Your task: Among the entries, which lines carry the string "HOLCCSTheoremsPARThree"? Copy every one.
-- Data section follows --
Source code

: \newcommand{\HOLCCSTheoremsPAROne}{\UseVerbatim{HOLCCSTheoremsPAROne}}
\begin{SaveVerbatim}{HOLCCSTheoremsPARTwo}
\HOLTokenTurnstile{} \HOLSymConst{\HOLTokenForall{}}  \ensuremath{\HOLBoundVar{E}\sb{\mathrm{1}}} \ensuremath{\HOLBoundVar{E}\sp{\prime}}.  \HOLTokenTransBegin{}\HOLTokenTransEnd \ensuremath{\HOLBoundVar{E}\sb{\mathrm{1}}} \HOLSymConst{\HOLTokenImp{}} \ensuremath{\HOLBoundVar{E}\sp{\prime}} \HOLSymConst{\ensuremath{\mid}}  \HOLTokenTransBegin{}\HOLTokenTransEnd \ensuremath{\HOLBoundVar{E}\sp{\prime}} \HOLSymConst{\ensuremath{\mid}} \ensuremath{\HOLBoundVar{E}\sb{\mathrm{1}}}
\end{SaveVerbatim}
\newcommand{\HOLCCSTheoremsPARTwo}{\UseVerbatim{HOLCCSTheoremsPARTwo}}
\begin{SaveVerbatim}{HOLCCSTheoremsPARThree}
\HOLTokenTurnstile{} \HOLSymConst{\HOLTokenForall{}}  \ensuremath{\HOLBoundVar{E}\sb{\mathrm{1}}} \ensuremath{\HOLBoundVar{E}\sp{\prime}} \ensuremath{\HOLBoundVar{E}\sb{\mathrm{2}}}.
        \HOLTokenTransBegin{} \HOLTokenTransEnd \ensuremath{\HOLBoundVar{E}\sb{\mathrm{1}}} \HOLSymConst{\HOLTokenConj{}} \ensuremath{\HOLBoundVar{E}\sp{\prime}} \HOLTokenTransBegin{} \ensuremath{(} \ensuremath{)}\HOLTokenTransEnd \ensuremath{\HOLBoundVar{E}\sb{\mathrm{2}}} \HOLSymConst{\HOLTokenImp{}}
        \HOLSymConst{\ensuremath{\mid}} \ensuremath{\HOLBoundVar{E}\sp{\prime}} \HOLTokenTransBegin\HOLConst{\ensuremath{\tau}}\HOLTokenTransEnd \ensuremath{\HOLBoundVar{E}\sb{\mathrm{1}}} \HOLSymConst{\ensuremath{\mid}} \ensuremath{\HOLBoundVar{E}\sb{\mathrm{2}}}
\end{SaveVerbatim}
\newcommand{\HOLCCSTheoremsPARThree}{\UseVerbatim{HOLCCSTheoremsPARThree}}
-- Data section concluded --
Exercise output:
\begin{SaveVerbatim}{HOLCCSTheoremsPARThree}
\newcommand{\HOLCCSTheoremsPARThree}{\UseVerbatim{HOLCCSTheoremsPARThree}}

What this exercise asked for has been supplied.